Oklahoma, the state where, every night, your honey lamb and you can sit alone and talk about one of the best tax incentives for electric vehicles in the United States.
Disclaimer: Don’t get your tax or other financial advice from anyone whose online name ends in -fan. This means: do your own homework on this purchase. I’m just trying to get you to think.
Let’s start at the beginning:
Oklahoma Statutes Title 68, Section 2357.22 – “One-Time Credit Against Income Tax for Investments in Qualified Clean-Burning Motor Vehicle Fuel Property.” With an alluring title like that, you know you’re in for a treat if you did a little deeper, right? Here’s the basic language, followed by my translation:
For tax years beginning before January 1, 2015, there shall be allowed a one-time credit against the income tax imposed by Section 2355 of this title for investments in qualified clean-burning motor vehicle fuel property placed in service after December 31, 1990, and for investments in qualified electric motor vehicle property placed in service after December 31, 1995.
Translation: Buy a Brammo? Get a tax credit. Oklahoma does not discriminate against motorcycles – the law says that a motor vehicle has to be “originally designed by the manufacturer to operate lawfully and principally on streets and highways.”
Question: How much is the credit? Again, here’s the basic language, followed by my translation:
There shall be a one time credit allowed for . . . investments in qualified electric property. The credit shall be 50% of the cost of . . . qualified electric motor vehicle property as defined in Title 68 O.S. Section 2357.22 and Rule 710:50-15-81.
Translation: Buy a Brammo?
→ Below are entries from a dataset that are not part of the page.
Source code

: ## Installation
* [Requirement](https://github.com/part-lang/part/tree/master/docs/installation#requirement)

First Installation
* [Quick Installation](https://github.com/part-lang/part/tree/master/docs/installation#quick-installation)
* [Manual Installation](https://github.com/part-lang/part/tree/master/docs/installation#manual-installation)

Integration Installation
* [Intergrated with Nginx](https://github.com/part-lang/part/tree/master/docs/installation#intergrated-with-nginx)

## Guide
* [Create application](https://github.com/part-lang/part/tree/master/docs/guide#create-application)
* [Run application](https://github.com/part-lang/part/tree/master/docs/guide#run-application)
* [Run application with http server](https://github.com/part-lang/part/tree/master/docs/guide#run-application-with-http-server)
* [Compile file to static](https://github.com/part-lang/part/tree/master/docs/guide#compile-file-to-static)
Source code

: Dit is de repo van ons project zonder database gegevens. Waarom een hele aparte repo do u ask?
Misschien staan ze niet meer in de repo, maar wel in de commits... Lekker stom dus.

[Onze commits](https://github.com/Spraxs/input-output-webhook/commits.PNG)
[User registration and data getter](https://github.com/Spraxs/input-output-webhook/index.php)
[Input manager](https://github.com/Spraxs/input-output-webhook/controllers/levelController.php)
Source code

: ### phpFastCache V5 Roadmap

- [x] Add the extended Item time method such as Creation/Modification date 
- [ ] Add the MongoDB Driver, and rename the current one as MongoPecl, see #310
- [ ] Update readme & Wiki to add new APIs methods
Get a $3997 tax credit (50% of the $7995 cost of the Brammo Enertia).
Question: How do I get this tax credit? (Do I have to do everything for you? Okay, here you go, but please keep it to yourself — if Ms. Brammofan finds out about this, she might make me do the taxes this year) When you are filling out your State Income Tax forms, you would grab the “Other Credits” form (Form 511CR) and fill in Line #3 with this number: 3997. You will also need to attach a copy of the paid invoice for the vehicle.
Question: When do I get my check? Okay, Einstein, you don’t really “get a check,” as this is not a rebate like you would get if you lived in California. Rather, it reduces the amount you would have to pay in Oklahoma State income tax. So, for example, if you owed $10,000 in Oklahoma State Income taxes for 2010, then this tax credit would reduce your tax liability to $6003.00. And, if you couldn’t use the tax credit all in one year because your income tax liability was less than $3997, the law allows you to use it over the course of three years.
Question: So, my final out of pocket cost on the Brammo Enertia in Oklahoma is $3997? No, it’s actually better than that. You still get the Federal tax credit of 10 percent the cost of the bike: $799. So. . .
7995 (Cost of Enertia) – 3997 (Oklahoma tax credit) – 799 (Federal tax credit) = 3199.
Before you celebrate by going to brammo.com/store , there are some other variables to consider: Brammo charges a shipping charge of “$500 or less” plus applicable taxes. According to this chart, Oklahoma charges 4.5% on sales. That would add about $360 to the initial out-of-pocket cost. There may be other fees and taxes I don’t know about (like county and city taxes), but let’s assume you get the full $500 delivery charge plus the $360 sales tax. That would bring the initial out of pocket to: 7995 + 500 + 360 = 8855. Applying the tax credits to that amount (8855 – 3997 – 799) = 4059, which is still pretty awesome.